Almost Sure posted an interesting fact on X:
If a point (x, y, z) is chosen at random uniformly on the unit sphere, then x, y, and z each have the uniform distribution on [−1, 1] and zero correlations (but not independent!) This follows from Archimedes’ “On the Sphere and Cylinder” published in 225BC.
Archimedes effectively showed that projecting a sphere to a cylinder wrapping round its equator preserves area, so projection of (x,y,z) is uniform on the cylinder. Used in Lambert cylindrical equal area projection.
In this post I want to empirically demonstrate the distribution of the coordinates, their lack of linear correlation, and their dependence.

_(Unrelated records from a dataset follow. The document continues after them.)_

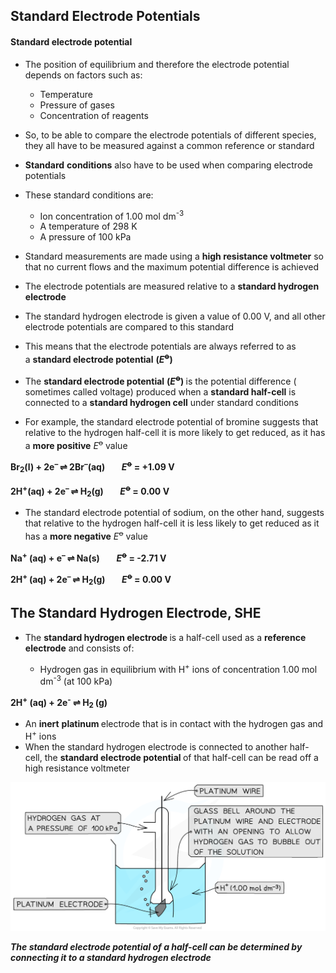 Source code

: Standard Electrode Potentials
-----------------------------

#### Standard electrode potential

* The position of equilibrium and therefore the electrode potential depends on factors such as:

  + Temperature
  + Pressure of gases
  + Concentration of reagents
* So, to be able to compare the electrode potentials of different species, they all have to be measured against a common reference or standard
* <b>Standard</b> <b>conditions</b> also have to be used when comparing electrode potentials
* These standard conditions are:

  + Ion concentration of 1.00 mol dm<sup>-3</sup>
  + A temperature of 298 K
  + A pressure of 100 kPa
* Standard measurements are made using a <b>high resistance voltmeter</b> so that no current flows and the maximum potential difference is achieved

* The electrode potentials are measured relative to a <b>standard hydrogen electrode</b>
* The standard hydrogen electrode is given a value of 0.00 V, and all other electrode potentials are compared to this standard
* This means that the electrode potentials are always referred to as a <b>standard electrode potential</b> <b>(</b>*<b>E</b>*<sup><b>ꝋ</b></sup><b>)</b>
* The <b>standard electrode potential</b> <b>(</b>*<b>E</b>*<sup><b>ꝋ</b></sup><b>) </b>is the potential difference ( sometimes called voltage) produced when a <b>standard half-cell</b> is connected to a <b>standard hydrogen cell</b> under standard conditions
* For example, the standard electrode potential of bromine suggests that relative to the hydrogen half-cell it is more likely to get reduced, as it has a <b>more positive</b> *E*<sup>ꝋ</sup> value

<b>Br</b><sub><b>2</b></sub><b>(l) + 2e</b><sup><b>– </b></sup><b>⇌ 2Br</b><sup><b>–</b></sup><b>(aq)        </b>*<b>E</b>*<sup><b>ꝋ</b></sup><b> = +1.09 V          </b>

<b>2H</b><sup><b>+</b></sup><b>(aq) + 2e</b><sup><b>– </b></sup><b>⇌ H</b><sub><b>2</b></sub><b>(g)        </b>*<b>E</b>*<sup><b>ꝋ</b></sup><b> = 0.00 V</b>

* The standard electrode potential of sodium, on the other hand, suggests that relative to the hydrogen half-cell it is less likely to get reduced as it has a <b>more negative</b> *E*<sup>ꝋ</sup> value

<b>Na</b><sup><b>+</b></sup><b> (aq) + e</b><sup><b>– </b></sup><b>⇌ Na(s)        </b>*<b>E</b>*<sup><b>ꝋ</b></sup><b> = -2.71 V</b>

<b>2H</b><sup><b>+ </b></sup><b>(aq) + 2e</b><sup><b>– </b></sup><b>⇌ H</b><sub><b>2</b></sub><b>(g)        </b>*<b>E</b>*<sup><b>ꝋ</b></sup><b> = 0.00 V</b>

The Standard Hydrogen Electrode, SHE
------------------------------------

* The <b>standard hydrogen electrode </b>is a half-cell used as a <b>reference electrode</b> and consists of:

  + Hydrogen gas in equilibrium with H<sup>+</sup> ions of concentration 1.00 mol dm<sup>-3</sup> (at 100 kPa)

<b>2H</b><sup><b>+</b></sup><b> (aq) + 2e</b><sup><b>-</b></sup><b> ⇌ H</b><sub><b>2 </b></sub><b>(g)</b>

* An <b>inert</b> <b>platinum </b>electrode that is in contact with the hydrogen gas and H<sup>+</sup> ions
* When the standard hydrogen electrode is connected to another half-cell, the <b>standard electrode potential </b>of that half-cell can be read off a high resistance voltmeter

![Standard Hydrogen Electrode, downloadable AS & A Level Chemistry revision notes](5.4.2-Standard-Hydrogen-Electrode.png)

*<b>The standard electrode potential of a half-cell can be determined by connecting it to a standard hydrogen electrode</b>*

The usual way to generate random points on a sphere is to generate three samples from a standard normal distribution and normalize by dividing by the Euclidean norm of the three points. So to generate a list of N points on a sphere, I generate an N × 3 matrix of normal samples and divide each row by its norm.
import numpy as np N = 10000 # Generate N points on a sphere M = norm.rvs(size=(N, 3)) M /= np.linalg.norm(M, axis=1)[:, np.newaxis]
Next, I find the correlation of each column with the others.
x = M[:, 0] y = M[:, 1] z = M[:, 2] cxy, _ = pearsonr(x, y) cyz, _ = pearsonr(y, z) cxz, _ = pearsonr(x, z) print(cxy, cyz, cxz)
When I ran this I got correlations of -0.0023, 0.0047, and -0.0177. For reasons explained in the previous post, I’d expect values in the interval [−0.02, 0.02] if the columns were independent, so the correlations are consistent with that hypothesis.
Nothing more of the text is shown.